### TASK
Show every line of the data that includes the word "label".

### Stored items from a collection
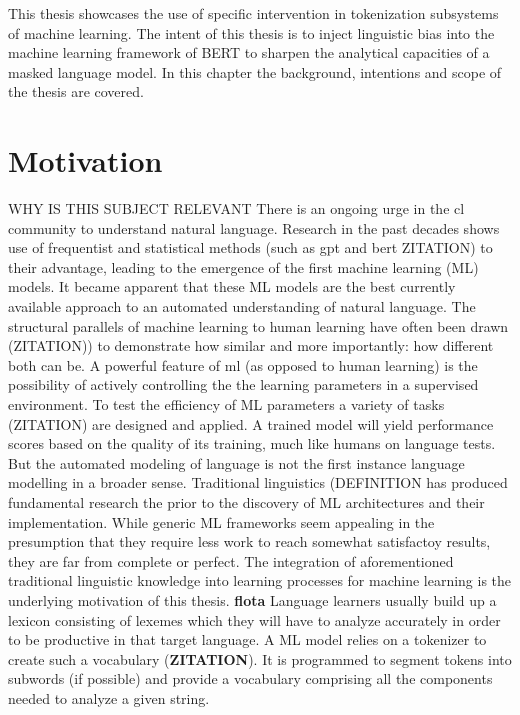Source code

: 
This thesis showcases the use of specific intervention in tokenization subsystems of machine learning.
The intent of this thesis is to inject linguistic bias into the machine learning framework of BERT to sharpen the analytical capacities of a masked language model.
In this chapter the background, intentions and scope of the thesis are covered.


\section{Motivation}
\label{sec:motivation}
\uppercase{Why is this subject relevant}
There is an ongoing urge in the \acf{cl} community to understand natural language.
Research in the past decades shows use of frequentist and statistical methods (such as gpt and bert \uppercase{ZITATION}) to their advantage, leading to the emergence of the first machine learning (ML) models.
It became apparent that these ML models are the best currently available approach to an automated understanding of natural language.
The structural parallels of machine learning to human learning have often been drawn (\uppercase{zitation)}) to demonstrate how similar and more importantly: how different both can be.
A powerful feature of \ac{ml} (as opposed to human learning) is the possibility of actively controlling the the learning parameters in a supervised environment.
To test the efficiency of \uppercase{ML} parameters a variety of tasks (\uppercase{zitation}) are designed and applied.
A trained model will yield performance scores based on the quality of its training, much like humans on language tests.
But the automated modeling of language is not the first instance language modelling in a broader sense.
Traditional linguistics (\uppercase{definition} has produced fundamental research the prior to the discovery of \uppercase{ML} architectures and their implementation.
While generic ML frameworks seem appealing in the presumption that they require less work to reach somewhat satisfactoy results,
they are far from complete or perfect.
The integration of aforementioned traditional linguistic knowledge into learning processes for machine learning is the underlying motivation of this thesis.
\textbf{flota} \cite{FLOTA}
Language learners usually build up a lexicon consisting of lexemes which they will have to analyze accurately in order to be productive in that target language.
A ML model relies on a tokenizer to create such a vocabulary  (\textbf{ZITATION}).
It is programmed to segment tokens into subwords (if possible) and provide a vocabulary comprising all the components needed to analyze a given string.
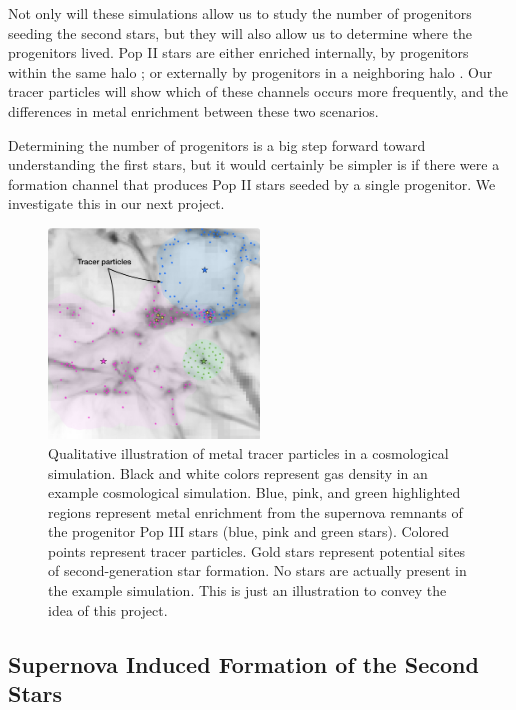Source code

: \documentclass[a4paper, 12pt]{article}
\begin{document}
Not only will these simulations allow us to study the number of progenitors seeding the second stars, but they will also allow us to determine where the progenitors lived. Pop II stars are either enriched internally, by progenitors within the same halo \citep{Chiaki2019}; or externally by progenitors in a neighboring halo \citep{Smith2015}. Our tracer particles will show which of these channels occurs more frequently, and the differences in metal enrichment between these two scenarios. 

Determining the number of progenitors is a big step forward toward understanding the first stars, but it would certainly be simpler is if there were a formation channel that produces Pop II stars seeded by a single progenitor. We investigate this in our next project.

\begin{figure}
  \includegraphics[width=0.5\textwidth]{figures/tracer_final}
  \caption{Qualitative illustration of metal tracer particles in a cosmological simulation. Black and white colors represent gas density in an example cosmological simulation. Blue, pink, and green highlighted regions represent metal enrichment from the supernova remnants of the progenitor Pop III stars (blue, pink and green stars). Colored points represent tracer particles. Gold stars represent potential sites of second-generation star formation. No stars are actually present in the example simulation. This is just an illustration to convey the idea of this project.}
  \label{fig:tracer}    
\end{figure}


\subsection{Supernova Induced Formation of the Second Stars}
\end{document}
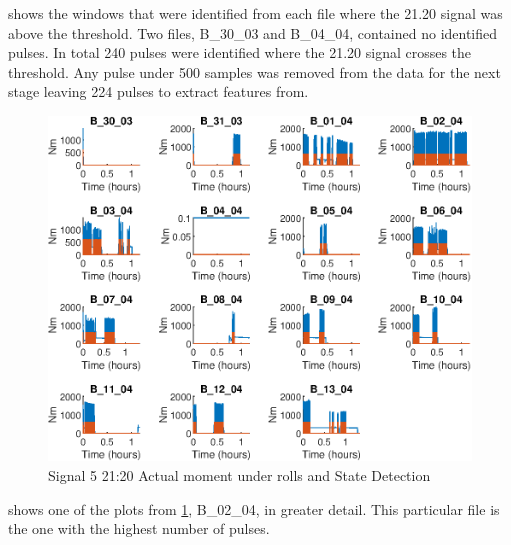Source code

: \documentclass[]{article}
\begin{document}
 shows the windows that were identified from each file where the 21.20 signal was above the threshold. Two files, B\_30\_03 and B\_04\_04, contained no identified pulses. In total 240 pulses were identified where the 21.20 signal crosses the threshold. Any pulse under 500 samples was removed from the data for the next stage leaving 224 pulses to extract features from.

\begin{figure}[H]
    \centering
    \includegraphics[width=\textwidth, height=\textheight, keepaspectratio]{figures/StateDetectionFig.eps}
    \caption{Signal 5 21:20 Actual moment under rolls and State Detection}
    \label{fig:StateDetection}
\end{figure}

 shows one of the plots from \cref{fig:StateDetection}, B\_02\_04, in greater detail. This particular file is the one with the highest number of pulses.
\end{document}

### EXERCISE OUTPUT
\label{sec:motivation}
  \label{fig:tracer}    
    \label{fig:StateDetection}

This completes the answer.